The key part of this definition is "exempt from federal taxes and from most state and local taxes"; Yes!
So what did my buddy buy into? Through his broker, he bought a single $10,000 bond issued by a local school district here in Southern California. The bond was issued by the district about 7 years ago, so he actually paid $10,800 for it. Okay, this will need further explanation.
When a bond is issued, it has a face value; in this case $10,000. It also has a fixed interest rate; in this case 5.5%. So in this case, a fixed annual payment of $550 paid in two payments of $275. It also has a fixed term; in this case it is 30 years unless it is redeemed by the issuing agency. My buddy's bond has 23 years remaining.
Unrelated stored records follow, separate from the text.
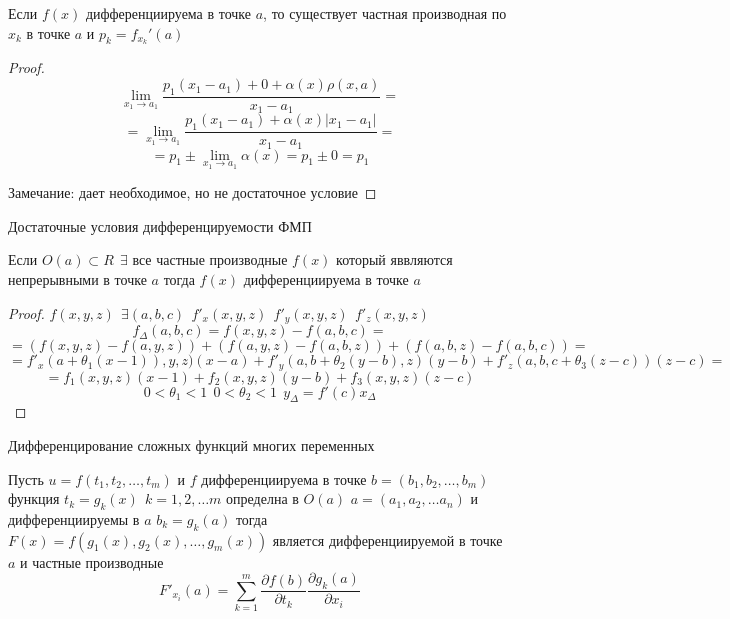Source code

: \begin{theorem}
  Если $f(x)$ дифференциируема в точке $a$, то существует частная производная
  по $x_k$ в точке $a$ и $p_k = f_{x_k}'(a)$
\end{theorem}

\begin{proof}
  $$
  \lim_{x_1 \to a_1}
  \frac{p_1(x_1 - a_1) + 0 + \alpha(x) \rho(x, a)}{x_1 - a_1} =
  $$
  $$
  = \lim_{x_1 \to a_1}
  \frac{p_1(x_1 - a_1) + \alpha(x) |x_1 - a_1|}{x_1 - a_1} =
  $$
  $$
  = p_1 \pm \lim_{x_1 \to a_1} \alpha(x) = p_1 \pm 0 = p_1
  $$

  Замечание: дает необходимое, но не достаточное условие
\end{proof}

\begin{title}[\Large]
  Достаточные условия дифференцируемости ФМП
\end{title}

\begin{theorem}
  Если $O(a) \subset R ~~ \exists$ все частные производные $f(x)$ который
  яввляются непрерывными в точке $a$ тогда $f(x)$ дифференциируема в точке $a$
\end{theorem}

\begin{proof}
  $f(x,y,z) ~~ \exists (a,b,c) ~~ f'_x (x,y,z) ~~ f'_y (x,y,z) ~~ f'_z (x,y,z)$
  $$
  f_{\Delta}(a,b,c) = f(x,y,z) - f(a,b,c) =
  $$
  $$
  = (f(x,y,z) - f(a,y,z)) +
  (f(a,y,z) - f(a,b,z)) + (f(a,b,z) - f(a,b,c)) =
  $$
  $$
  = f'_x(a + \theta_1(x-1)), y, z)(x-a) + f'_y(a,b + \theta_2(y-b), z)(y-b) +
  f'_z(a,b,c + \theta_3(z-c))(z-c) =
  $$
  $$
  = f_1(x,y,z)(x-1) + f_2(x,y,z)(y-b) + f_3(x,y,z)(z-c)
  $$
  $$
  0 < \theta_1 < 1 ~~ 0 < \theta_2 < 1 ~~ y_{\Delta} = f'(c)x_{\Delta}
  $$
\end{proof}

\begin{title}[\Large]
  Дифференцирование сложных функций многих переменных
\end{title}

\begin{theorem}
  Пусть $u = f(t_1, t_2, \ldots, t_m)$ и $f$ дифференциируема в точке
  $b = (b_1, b_2, \ldots, b_m)$ функция $t_k = g_k(x) ~~ k = 1,2, \ldots m$
  определна в $O(a)$ $a = (a_1, a_2, \ldots a_n)$ и дифференциируемы в $a$
  $b_k = g_k(a)$ тогда $F(x) = f(g_1(x), g_2(x), \ldots, g_m(x))$ является
  дифференциируемой в точке $a$ и частные производные
  $$
  F'_{x_i}(a) = \sum_{k=1}^m \frac{\partial f(b)}{\partial t_k}
  \frac{\partial g_k(a)}{\partial x_i}
  $$
\end{theorem}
However, bond values (i.e. the $10,000) will rise and fall based on interest rates. But at the end of 30 years, the bond will return $10,000 to the investor (provided the entity is still in business).
So what happens to the extra $800 my buddy paid? Remember, he paid $10,800. The $800 is called a premium. After the end of the 30 years it just goes away. So when he figures out how much this bond paid him in interest, he has to deduct this $800 from his earnings. And I will show that calculation by deducting that $800 equally over the remaining 23 years (called amortizing).
Next question: I can lose money on this right? Correct, you can lose money. This is why they have bond ratings. The bond my friend bought is rated AAA which is the highest rating a bond can have. So what can go wrong? Suppose the school district in question loses some funding from the state or county, their bond rating my fall and if it falls too far, the bond price could fall a lot. Remember though, if the entity stays viable for 23 more years, you will always get your $10,000 back. If they don't make it, you lose. In general though, these things tend to be pretty safe. But do some homework!
Next question: Do I have to wait 30 years to redeem this? Nope. You can sell the bond at anytime. However, you will be subject to whatever the price is that day(i.e. the $10,800 price my buddy paid). So after any amount of time, you can sell it for the going price; could be $11,200, could be $10,500, could be $9,800, could be anything. If you wait the term of the bond (23 remaining years) you get $10,000.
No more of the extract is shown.